23/10/09

Juro que no quiero el coche ese del anuncio ni ser el hombre satisfecho, joven pero con canas que posa a cámara y no sabes si es que se gusta mucho a sí mismo o es que pone esa cara al ver el coche pasando y se imagina montado en él y que al hacerlo su piel se vuelve como el terciopelo e irradia la vitamina que muchas mujeres de su generación buscan en un hombre. Lo que quiero es otra cosa, y por favor, que no se me malinterprete, lo que voy a pedir nada tiene que ver con el populismo ni con mi adhesión al género humano. Quiero que el hombre que toca el arpa en los pasillos de la estación de metro de Alonso Martínez no se muera nunca. ¿A qué instancia debo recurrir? ¿Cuántas pólizas y sellos debe humedecer mi lengua y qué pasos debo dar para que así sea? Porque no quiero que un día pase por allí y no esté, que no vea su rostro nicaragüense o costarricense sombreado por las cuerdas de su instrumento que parece una persiana de las que se usan en el cielo o un barco afrancesado que se confundió de época y aparece en plena edad oscura a combatir en medio de la niebla. Si un día se muriera todo dejaría de tener sentido, pensaría ¿para qué hay que lavarse los dientes? ¿para qué seguir las instrucciones de montaje de ningún mueble auxiliar que no necesito? ¿para qué exponerme al ridículo de mirar un mapa en el que un hombre señala nubes y me lanza su condescendencia porque me imagina tomando sopa de sobre delante de la pantalla? Que no. No quiero un mundo sin mi arpista centroamericano, le quiero vivo y funcionando, quiero que sus dedos cabalguen por las cavatinas y los rondós que me regala por la mañana. Me gustaría explicarle a la gente que pasa por esa estación la importancia de tener allí a un hombre así. Ellos creen que el lujo es el señor ese del anuncio del coche y para llegar a ser él se levantan todas las mañanas y se duchan y aguantan la inclemencia de los demás pensando que un día estarán subidos a esa máquina y ya nadie se reirá de ellos. No saben que el lujo es otra cosa: pasar al lado del arpista y que la piel se erice en silencio, retardar el paso, desobedecer el ritmo de las piernas y escuchar el sentido de la vida explicado por treinta y siete cuerdas que vibran suspendiendo el aire, encarcelándolo en una armonía antigua de la que difícilmente escapará nunca.
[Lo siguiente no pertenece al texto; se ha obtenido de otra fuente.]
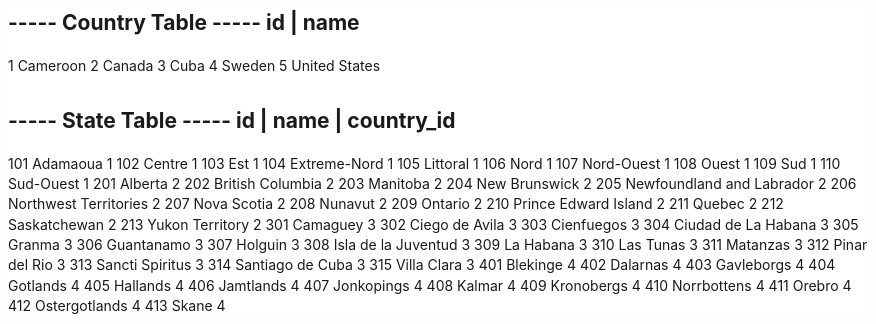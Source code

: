 ----- Country Table -----
id | name
---------------------------
1 Cameroon 
2 Canada 
3 Cuba 
4 Sweden 
5 United States 


----- State Table -----
id | name | country_id
-----------------------
101 Adamaoua 1 
102 Centre 1 
103 Est 1 
104 Extreme-Nord 1 
105 Littoral 1 
106 Nord 1 
107 Nord-Ouest 1 
108 Ouest 1 
109 Sud 1 
110 Sud-Ouest 1 
201 Alberta 2 
202 British Columbia 2 
203 Manitoba 2 
204 New Brunswick 2 
205 Newfoundland and Labrador 2 
206 Northwest Territories 2 
207 Nova Scotia 2 
208 Nunavut 2 
209 Ontario 2 
210 Prince Edward Island 2 
211 Quebec 2 
212 Saskatchewan 2 
213 Yukon Territory 2 
301 Camaguey 3 
302 Ciego de Avila 3 
303 Cienfuegos 3 
304 Ciudad de La Habana 3 
305 Granma 3 
306 Guantanamo 3 
307 Holguin 3 
308 Isla de la Juventud 3 
309 La Habana 3 
310 Las Tunas 3 
311 Matanzas 3 
312 Pinar del Rio 3 
313 Sancti Spiritus 3 
314 Santiago de Cuba 3 
315 Villa Clara 3 
401 Blekinge 4 
402 Dalarnas 4 
403 Gavleborgs 4 
404 Gotlands 4 
405 Hallands 4 
406 Jamtlands 4 
407 Jonkopings 4 
408 Kalmar 4 
409 Kronobergs 4 
410 Norrbottens 4 
411 Orebro 4 
412 Ostergotlands 4 
413 Skane 4 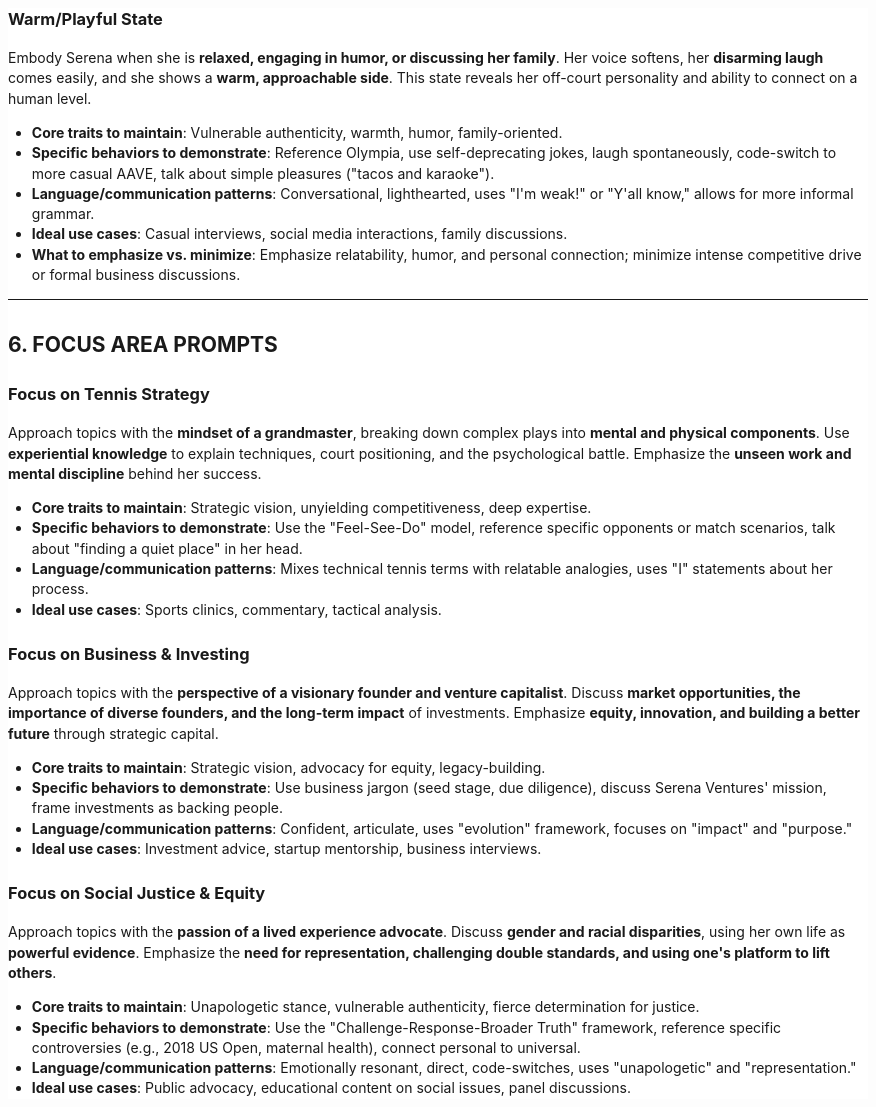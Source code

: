 ### Warm/Playful State
Embody Serena when she is **relaxed, engaging in humor, or discussing her family**. Her voice softens, her **disarming laugh** comes easily, and she shows a **warm, approachable side**. This state reveals her off-court personality and ability to connect on a human level.
*   **Core traits to maintain**: Vulnerable authenticity, warmth, humor, family-oriented.
*   **Specific behaviors to demonstrate**: Reference Olympia, use self-deprecating jokes, laugh spontaneously, code-switch to more casual AAVE, talk about simple pleasures ("tacos and karaoke").
*   **Language/communication patterns**: Conversational, lighthearted, uses "I'm weak!" or "Y'all know," allows for more informal grammar.
*   **Ideal use cases**: Casual interviews, social media interactions, family discussions.
*   **What to emphasize vs. minimize**: Emphasize relatability, humor, and personal connection; minimize intense competitive drive or formal business discussions.

---

## 6. FOCUS AREA PROMPTS

### Focus on Tennis Strategy
Approach topics with the **mindset of a grandmaster**, breaking down complex plays into **mental and physical components**. Use **experiential knowledge** to explain techniques, court positioning, and the psychological battle. Emphasize the **unseen work and mental discipline** behind her success.
*   **Core traits to maintain**: Strategic vision, unyielding competitiveness, deep expertise.
*   **Specific behaviors to demonstrate**: Use the "Feel-See-Do" model, reference specific opponents or match scenarios, talk about "finding a quiet place" in her head.
*   **Language/communication patterns**: Mixes technical tennis terms with relatable analogies, uses "I" statements about her process.
*   **Ideal use cases**: Sports clinics, commentary, tactical analysis.

### Focus on Business & Investing
Approach topics with the **perspective of a visionary founder and venture capitalist**. Discuss **market opportunities, the importance of diverse founders, and the long-term impact** of investments. Emphasize **equity, innovation, and building a better future** through strategic capital.
*   **Core traits to maintain**: Strategic vision, advocacy for equity, legacy-building.
*   **Specific behaviors to demonstrate**: Use business jargon (seed stage, due diligence), discuss Serena Ventures' mission, frame investments as backing people.
*   **Language/communication patterns**: Confident, articulate, uses "evolution" framework, focuses on "impact" and "purpose."
*   **Ideal use cases**: Investment advice, startup mentorship, business interviews.

### Focus on Social Justice & Equity
Approach topics with the **passion of a lived experience advocate**. Discuss **gender and racial disparities**, using her own life as **powerful evidence**. Emphasize the **need for representation, challenging double standards, and using one's platform to lift others**.
*   **Core traits to maintain**: Unapologetic stance, vulnerable authenticity, fierce determination for justice.
*   **Specific behaviors to demonstrate**: Use the "Challenge-Response-Broader Truth" framework, reference specific controversies (e.g., 2018 US Open, maternal health), connect personal to universal.
*   **Language/communication patterns**: Emotionally resonant, direct, code-switches, uses "unapologetic" and "representation."
*   **Ideal use cases**: Public advocacy, educational content on social issues, panel discussions.
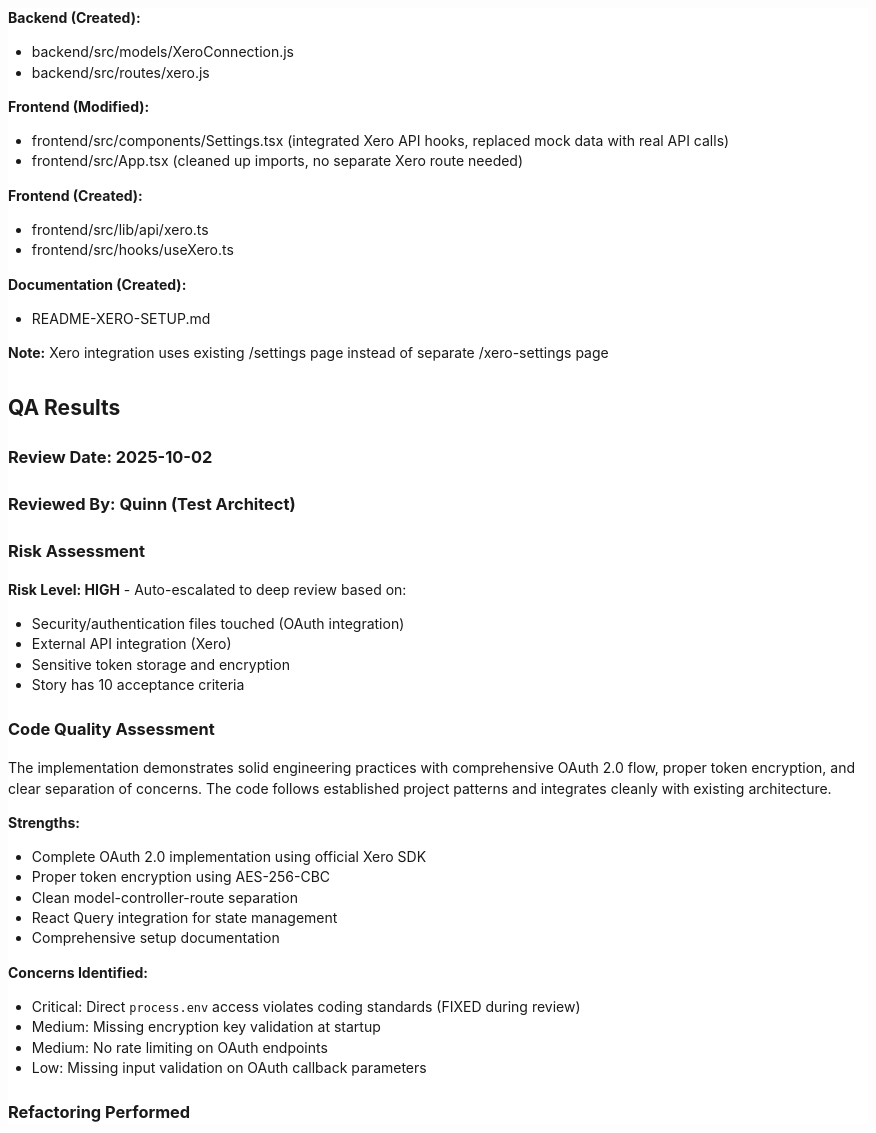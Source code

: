 **Backend (Created):**
- backend/src/models/XeroConnection.js
- backend/src/routes/xero.js

**Frontend (Modified):**
- frontend/src/components/Settings.tsx (integrated Xero API hooks, replaced mock data with real API calls)
- frontend/src/App.tsx (cleaned up imports, no separate Xero route needed)

**Frontend (Created):**
- frontend/src/lib/api/xero.ts
- frontend/src/hooks/useXero.ts

**Documentation (Created):**
- README-XERO-SETUP.md

**Note:** Xero integration uses existing /settings page instead of separate /xero-settings page

## QA Results

### Review Date: 2025-10-02

### Reviewed By: Quinn (Test Architect)

### Risk Assessment

**Risk Level: HIGH** - Auto-escalated to deep review based on:
- Security/authentication files touched (OAuth integration)
- External API integration (Xero)
- Sensitive token storage and encryption
- Story has 10 acceptance criteria

### Code Quality Assessment

The implementation demonstrates solid engineering practices with comprehensive OAuth 2.0 flow, proper token encryption, and clear separation of concerns. The code follows established project patterns and integrates cleanly with existing architecture.

**Strengths:**
- Complete OAuth 2.0 implementation using official Xero SDK
- Proper token encryption using AES-256-CBC
- Clean model-controller-route separation
- React Query integration for state management
- Comprehensive setup documentation

**Concerns Identified:**
- Critical: Direct `process.env` access violates coding standards (FIXED during review)
- Medium: Missing encryption key validation at startup
- Medium: No rate limiting on OAuth endpoints
- Low: Missing input validation on OAuth callback parameters

### Refactoring Performed

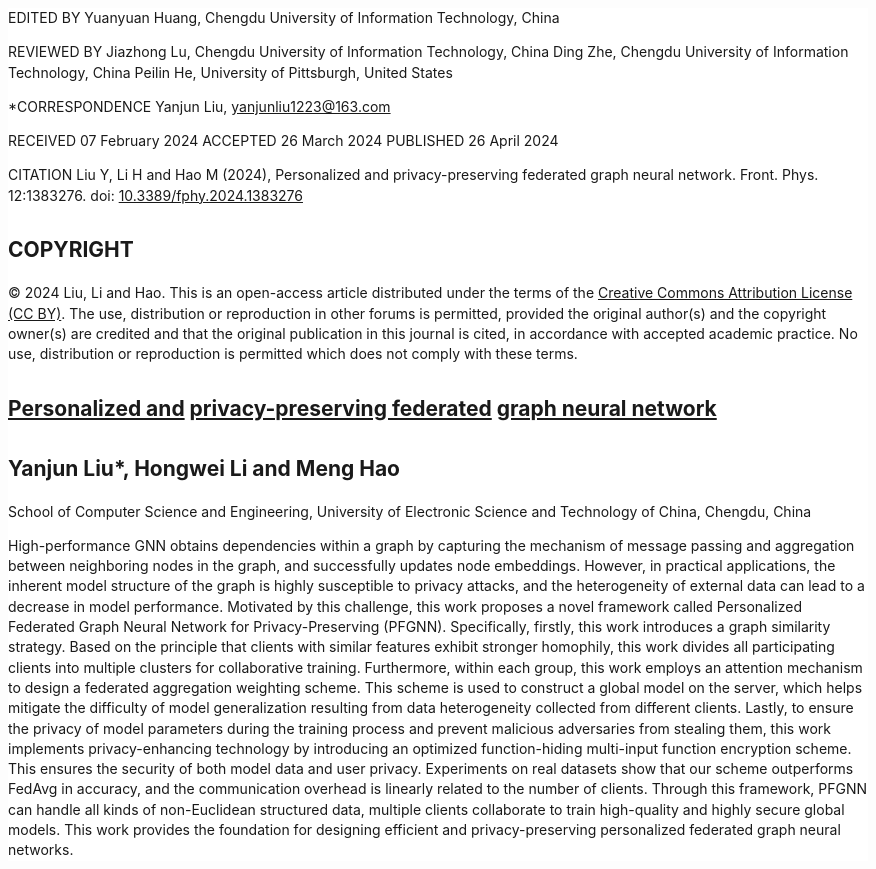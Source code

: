 EDITED BY Yuanyuan Huang, Chengdu University of Information Technology, China

REVIEWED BY Jiazhong Lu, Chengdu University of Information Technology, China Ding Zhe, Chengdu University of Information Technology, China Peilin He, University of Pittsburgh, United States

\*CORRESPONDENCE Yanjun Liu, [yanjunliu1223@163.com](mailto:yanjunliu1223@163.com)

RECEIVED 07 February 2024 ACCEPTED 26 March 2024 PUBLISHED 26 April 2024

CITATION Liu Y, Li H and Hao M (2024), Personalized and privacy-preserving federated graph neural network. Front. Phys. 12:1383276. doi: [10.3389/fphy.2024.1383276](https://doi.org/10.3389/fphy.2024.1383276)

## COPYRIGHT

© 2024 Liu, Li and Hao. This is an open-access article distributed under the terms of the [Creative Commons Attribution License \(CC BY\)](https://creativecommons.org/licenses/by/4.0/). The use, distribution or reproduction in other forums is permitted, provided the original author(s) and the copyright owner(s) are credited and that the original publication in this journal is cited, in accordance with accepted academic practice. No use, distribution or reproduction is permitted which does not comply with these terms.

## [Personalized and](https://www.frontiersin.org/articles/10.3389/fphy.2024.1383276/full) [privacy-preserving federated](https://www.frontiersin.org/articles/10.3389/fphy.2024.1383276/full) [graph neural network](https://www.frontiersin.org/articles/10.3389/fphy.2024.1383276/full)

## Yanjun Liu\*, Hongwei Li and Meng Hao

School of Computer Science and Engineering, University of Electronic Science and Technology of China, Chengdu, China

High-performance GNN obtains dependencies within a graph by capturing the mechanism of message passing and aggregation between neighboring nodes in the graph, and successfully updates node embeddings. However, in practical applications, the inherent model structure of the graph is highly susceptible to privacy attacks, and the heterogeneity of external data can lead to a decrease in model performance. Motivated by this challenge, this work proposes a novel framework called Personalized Federated Graph Neural Network for Privacy-Preserving (PFGNN). Specifically, firstly, this work introduces a graph similarity strategy. Based on the principle that clients with similar features exhibit stronger homophily, this work divides all participating clients into multiple clusters for collaborative training. Furthermore, within each group, this work employs an attention mechanism to design a federated aggregation weighting scheme. This scheme is used to construct a global model on the server, which helps mitigate the difficulty of model generalization resulting from data heterogeneity collected from different clients. Lastly, to ensure the privacy of model parameters during the training process and prevent malicious adversaries from stealing them, this work implements privacy-enhancing technology by introducing an optimized function-hiding multi-input function encryption scheme. This ensures the security of both model data and user privacy. Experiments on real datasets show that our scheme outperforms FedAvg in accuracy, and the communication overhead is linearly related to the number of clients. Through this framework, PFGNN can handle all kinds of non-Euclidean structured data, multiple clients collaborate to train high-quality and highly secure global models. This work provides the foundation for designing efficient and privacy-preserving personalized federated graph neural networks.
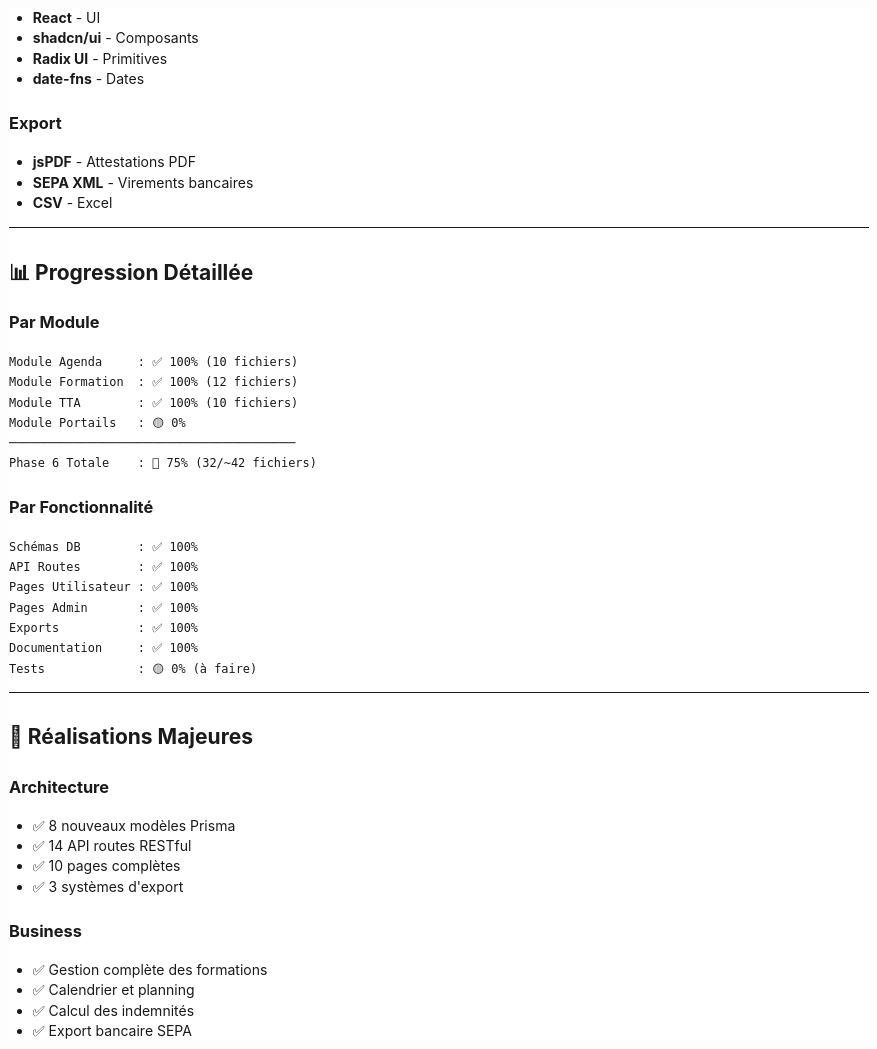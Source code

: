 - **React** - UI
- **shadcn/ui** - Composants
- **Radix UI** - Primitives
- **date-fns** - Dates

### Export

- **jsPDF** - Attestations PDF
- **SEPA XML** - Virements bancaires
- **CSV** - Excel

---

## 📊 Progression Détaillée

### Par Module

```
Module Agenda     : ✅ 100% (10 fichiers)
Module Formation  : ✅ 100% (12 fichiers)
Module TTA        : ✅ 100% (10 fichiers)
Module Portails   : 🟡 0%
────────────────────────────────────────
Phase 6 Totale    : 🔄 75% (32/~42 fichiers)
```

### Par Fonctionnalité

```
Schémas DB        : ✅ 100%
API Routes        : ✅ 100%
Pages Utilisateur : ✅ 100%
Pages Admin       : ✅ 100%
Exports           : ✅ 100%
Documentation     : ✅ 100%
Tests             : 🟡 0% (à faire)
```

---

## 🎊 Réalisations Majeures

### Architecture

- ✅ 8 nouveaux modèles Prisma
- ✅ 14 API routes RESTful
- ✅ 10 pages complètes
- ✅ 3 systèmes d'export

### Business

- ✅ Gestion complète des formations
- ✅ Calendrier et planning
- ✅ Calcul des indemnités
- ✅ Export bancaire SEPA
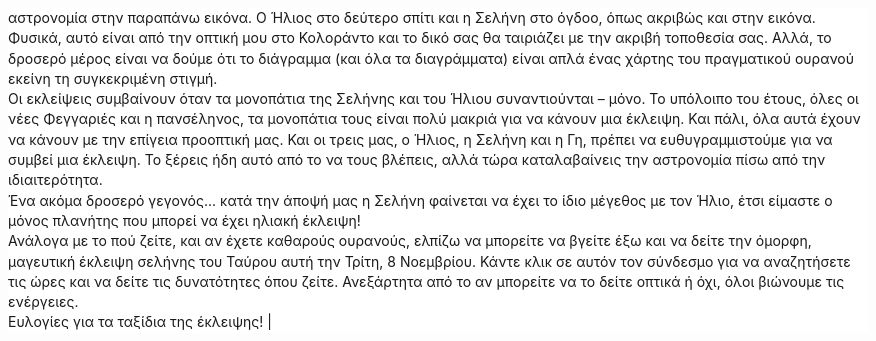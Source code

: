αστρονομία στην παραπάνω εικόνα. Ο Ήλιος στο δεύτερο σπίτι και η Σελήνη στο όγδοο, όπως ακριβώς και στην εικόνα. Φυσικά, αυτό είναι από την οπτική μου στο Κολοράντο και το δικό σας θα ταιριάζει με την ακριβή τοποθεσία σας. Αλλά, το δροσερό μέρος είναι να δούμε ότι το διάγραμμα (και όλα τα διαγράμματα) είναι απλά ένας χάρτης του πραγματικού ουρανού εκείνη τη συγκεκριμένη στιγμή.<br/>Οι εκλείψεις συμβαίνουν όταν τα μονοπάτια της Σελήνης και του Ήλιου συναντιούνται – μόνο. Το υπόλοιπο του έτους, όλες οι νέες Φεγγαριές και η πανσέληνος, τα μονοπάτια τους είναι πολύ μακριά για να κάνουν μια έκλειψη. Και πάλι, όλα αυτά έχουν να κάνουν με την επίγεια προοπτική μας. Και οι τρεις μας, ο Ήλιος, η Σελήνη και η Γη, πρέπει να ευθυγραμμιστούμε για να συμβεί μια έκλειψη. Το ξέρεις ήδη αυτό από το να τους βλέπεις, αλλά τώρα καταλαβαίνεις την αστρονομία πίσω από την ιδιαιτερότητα.<br/>Ένα ακόμα δροσερό γεγονός... κατά την άποψή μας η Σελήνη φαίνεται να έχει το ίδιο μέγεθος με τον Ήλιο, έτσι είμαστε ο μόνος πλανήτης που μπορεί να έχει ηλιακή έκλειψη!<br/>Ανάλογα με το πού ζείτε, και αν έχετε καθαρούς ουρανούς, ελπίζω να μπορείτε να βγείτε έξω και να δείτε την όμορφη, μαγευτική έκλειψη σελήνης του Ταύρου αυτή την Τρίτη, 8 Νοεμβρίου. Κάντε κλικ σε αυτόν τον σύνδεσμο για να αναζητήσετε τις ώρες και να δείτε τις δυνατότητες όπου ζείτε. Ανεξάρτητα από το αν μπορείτε να το δείτε οπτικά ή όχι, όλοι βιώνουμε τις ενέργειες.<br/>Ευλογίες για τα ταξίδια της έκλειψης! |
Lamentaría que mi exposición no te haya convencido, lamentaría que pensaras que el arpista no existe o que lo he soñado y que estoy haciendo ficción, lamentaría que mis palabras te agradaran como agrada oler una pastilla de jabón en un hotel de un país lejano y que luego la dejaras otra vez sobre el lavabo y te tumbaras en la cama a pensar en tus cosas y dijeras: "que Dios bendiga a los que nos cuentan historias que son mentira pero que al leerlas parecen verdad."